Fate of the Jedi is a series of nine science-fiction novels set in the Star Wars expanded universe (now known as Star Wars Legends). The series is written in three cycles by the authors Aaron Allston, Christie Golden, and Troy Denning.

==Overview==

The series picks up two years after the end of the Legacy of the Force series, which Aaron Allston and Troy Denning also contributed to.

=== Outcast ===
Outcast was written by Aaron Allston and was released on March 24, 2009. It reached #3 on the New York Times Best Seller list on April 12, 2009.

=== Omen ===
Omen was written by Christie Golden and was released on June 23, 2009. It reached #4 on the New York Times Best Seller list on July 12, 2009.

=== Abyss ===
Abyss was written by Troy Denning and was released on August 18, 2009. It reached #7 on the New York Times Best Seller list on September 6, 2009.

=== Backlash ===
Backlash was written by Aaron Allston and was originally scheduled for release on January 26, 2010, but was moved back to March 9 to give the author time to recover from his 2009 heart attack.
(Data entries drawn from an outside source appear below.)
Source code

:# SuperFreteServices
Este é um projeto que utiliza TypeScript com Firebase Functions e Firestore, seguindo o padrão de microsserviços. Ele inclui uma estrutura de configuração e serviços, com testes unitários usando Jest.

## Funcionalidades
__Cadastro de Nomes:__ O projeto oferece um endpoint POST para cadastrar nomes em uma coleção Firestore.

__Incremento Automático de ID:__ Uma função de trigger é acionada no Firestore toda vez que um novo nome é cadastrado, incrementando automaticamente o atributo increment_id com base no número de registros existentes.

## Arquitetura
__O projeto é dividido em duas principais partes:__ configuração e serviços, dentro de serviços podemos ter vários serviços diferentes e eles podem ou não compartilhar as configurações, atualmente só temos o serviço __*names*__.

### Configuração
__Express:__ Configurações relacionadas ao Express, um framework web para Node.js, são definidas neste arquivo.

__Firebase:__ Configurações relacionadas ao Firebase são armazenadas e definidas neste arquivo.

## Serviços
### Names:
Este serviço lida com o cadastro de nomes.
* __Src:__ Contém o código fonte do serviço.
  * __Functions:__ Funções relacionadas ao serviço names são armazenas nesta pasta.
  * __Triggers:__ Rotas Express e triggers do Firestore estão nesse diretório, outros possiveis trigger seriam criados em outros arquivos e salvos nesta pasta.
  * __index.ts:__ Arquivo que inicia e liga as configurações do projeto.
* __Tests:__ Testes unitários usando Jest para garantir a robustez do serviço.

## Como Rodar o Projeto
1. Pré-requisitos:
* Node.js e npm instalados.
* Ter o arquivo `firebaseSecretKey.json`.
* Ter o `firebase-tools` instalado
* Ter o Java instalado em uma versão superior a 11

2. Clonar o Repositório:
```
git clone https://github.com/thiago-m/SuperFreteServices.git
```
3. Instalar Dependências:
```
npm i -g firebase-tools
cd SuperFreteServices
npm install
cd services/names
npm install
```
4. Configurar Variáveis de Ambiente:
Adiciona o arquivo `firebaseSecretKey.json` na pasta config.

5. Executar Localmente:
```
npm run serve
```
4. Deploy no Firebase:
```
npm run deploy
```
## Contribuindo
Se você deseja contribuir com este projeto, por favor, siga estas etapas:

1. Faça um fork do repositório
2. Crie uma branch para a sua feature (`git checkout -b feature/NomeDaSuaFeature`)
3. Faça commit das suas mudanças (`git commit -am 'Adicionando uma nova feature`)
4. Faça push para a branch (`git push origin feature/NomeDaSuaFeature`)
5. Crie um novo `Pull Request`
The book reached #4 on the New York Times Best Seller list on March 28, 2010.

=== Allies ===
Allies was written by Christie Golden and was released on May 25, 2010. It reached #8 on the New York Times Best Seller list on June 13, 2010.

=== Vortex ===
Vortex was written by Troy Denning and was released on November 30, 2010.

=== Conviction ===
Conviction was written by Allston and was published on May 24, 2011. It reached #3 on the New York Times Best Seller list on June 12, 2011.

=== Ascension ===
Ascension was written by Golden and was published on August 9, 2011. It reached #7 on the New York Times Best Seller list on August 28, 2011.

=== Apocalypse ===
Apocalypse was written by Denning and was published on April 3, 2012. It reached #2 on the New York Times Best Seller list on April 1, 2012.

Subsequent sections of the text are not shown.